Saturday, July 25th, 2009

Daniel Freeman
The Guardian
July 25, 2009

While attending his grandmother’s funeral, Andrew – a former soldier in his mid-30s who had been diagnosed as suffering from schizophrenia – became very upset. Fearing a relapse, Andrew’s brother called a GP, who in turn alerted the psychiatric services. As a result, Andrew was admitted – against his wishes and with the assistance of six police officers – to a local psychiatric ward. It was here that his clinical psychologist, Richard Bentall, arrived to find Andrew sitting quietly, reading a novel, and apparently completely rational. The ward psychiatrist explained to Bentall that Andrew was to be kept in over the Christmas period for observation. Puzzled about the absence of any psychotic behaviour, Bentall asked the ward staff how Andrew had settled in. “He’s excessively polite,” a nurse commented, pointedly. “Can you be excessively polite?” Bentall wondered. “Well,” replied the nurse, “we’re trying to work out whether his politeness is part of his normal personality or his illness.”
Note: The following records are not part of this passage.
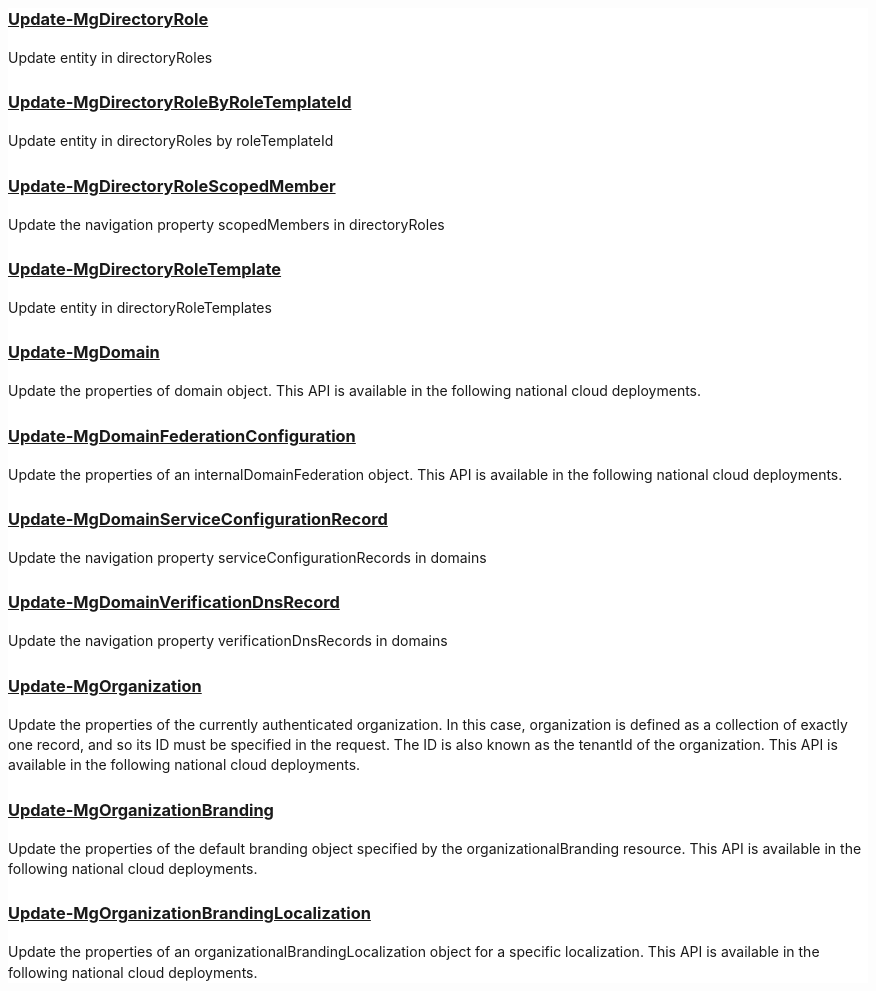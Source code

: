 ### [Update-MgDirectoryRole](Update-MgDirectoryRole.md)
Update entity in directoryRoles

### [Update-MgDirectoryRoleByRoleTemplateId](Update-MgDirectoryRoleByRoleTemplateId.md)
Update entity in directoryRoles by roleTemplateId

### [Update-MgDirectoryRoleScopedMember](Update-MgDirectoryRoleScopedMember.md)
Update the navigation property scopedMembers in directoryRoles

### [Update-MgDirectoryRoleTemplate](Update-MgDirectoryRoleTemplate.md)
Update entity in directoryRoleTemplates

### [Update-MgDomain](Update-MgDomain.md)
Update the properties of domain object.
This API is available in the following national cloud deployments.

### [Update-MgDomainFederationConfiguration](Update-MgDomainFederationConfiguration.md)
Update the properties of an internalDomainFederation object.
This API is available in the following national cloud deployments.

### [Update-MgDomainServiceConfigurationRecord](Update-MgDomainServiceConfigurationRecord.md)
Update the navigation property serviceConfigurationRecords in domains

### [Update-MgDomainVerificationDnsRecord](Update-MgDomainVerificationDnsRecord.md)
Update the navigation property verificationDnsRecords in domains

### [Update-MgOrganization](Update-MgOrganization.md)
Update the properties of the currently authenticated organization.
In this case, organization is defined as a collection of exactly one record, and so its ID must be specified in the request.
The ID is also known as the tenantId of the organization.
This API is available in the following national cloud deployments.

### [Update-MgOrganizationBranding](Update-MgOrganizationBranding.md)
Update the properties of the default branding object specified by the organizationalBranding resource.
This API is available in the following national cloud deployments.

### [Update-MgOrganizationBrandingLocalization](Update-MgOrganizationBrandingLocalization.md)
Update the properties of an organizationalBrandingLocalization object for a specific localization.
This API is available in the following national cloud deployments.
This darkly comic anecdote, related in Bentall’s timely and compelling book, is unlikely to assuage general worries about the desirability of psychiatric treatment. How forcefully would you urge a depressed family member to see a psychiatrist? Almost certainly with less vigour than you’d encourage a trip to a specialist were that same relative to be suffering from a worrying physical problem. And in Bentall’s view, you’d be right to be cautious. In particular, he takes issue with the mainstream psychiatric view that mental problems are genetically determined brain diseases that must be treated with drugs. The diagnoses are inaccurate, the genetics and neurobiology overstated, and the drugs oversold and overprescribed. Bentall pulls no punches: “Psychiatry has failed.”